**Problem:** Beginning at the line that holds "ellSecArr: ellipsoid[nDim1, nDim2,...]", copy the material below exactly through its last line.

**Records for the exercise:**

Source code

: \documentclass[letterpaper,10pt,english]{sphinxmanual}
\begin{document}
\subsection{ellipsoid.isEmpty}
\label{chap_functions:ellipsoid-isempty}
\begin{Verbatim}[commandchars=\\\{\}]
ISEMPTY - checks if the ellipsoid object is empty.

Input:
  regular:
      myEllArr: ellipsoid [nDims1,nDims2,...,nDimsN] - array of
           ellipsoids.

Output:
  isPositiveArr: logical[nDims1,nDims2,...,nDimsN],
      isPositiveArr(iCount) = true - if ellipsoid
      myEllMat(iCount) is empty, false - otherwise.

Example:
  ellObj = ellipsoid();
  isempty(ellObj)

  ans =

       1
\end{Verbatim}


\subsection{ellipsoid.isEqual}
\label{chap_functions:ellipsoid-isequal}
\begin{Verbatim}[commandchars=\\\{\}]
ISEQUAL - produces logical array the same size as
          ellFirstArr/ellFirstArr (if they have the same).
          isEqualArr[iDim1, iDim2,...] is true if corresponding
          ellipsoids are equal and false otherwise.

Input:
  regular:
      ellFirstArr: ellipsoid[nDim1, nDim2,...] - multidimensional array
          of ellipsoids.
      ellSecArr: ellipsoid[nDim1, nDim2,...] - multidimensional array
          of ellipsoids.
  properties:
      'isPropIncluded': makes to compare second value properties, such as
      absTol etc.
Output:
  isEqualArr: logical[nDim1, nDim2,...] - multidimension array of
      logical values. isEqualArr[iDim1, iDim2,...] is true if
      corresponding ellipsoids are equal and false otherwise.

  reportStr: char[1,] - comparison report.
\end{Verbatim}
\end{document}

**The answer:**
      ellSecArr: ellipsoid[nDim1, nDim2,...] - multidimensional array
          of ellipsoids.
  properties:
      'isPropIncluded': makes to compare second value properties, such as
      absTol etc.
Output:
  isEqualArr: logical[nDim1, nDim2,...] - multidimension array of
      logical values. isEqualArr[iDim1, iDim2,...] is true if
      corresponding ellipsoids are equal and false otherwise.

  reportStr: char[1,] - comparison report.
\end{Verbatim}
\end{document}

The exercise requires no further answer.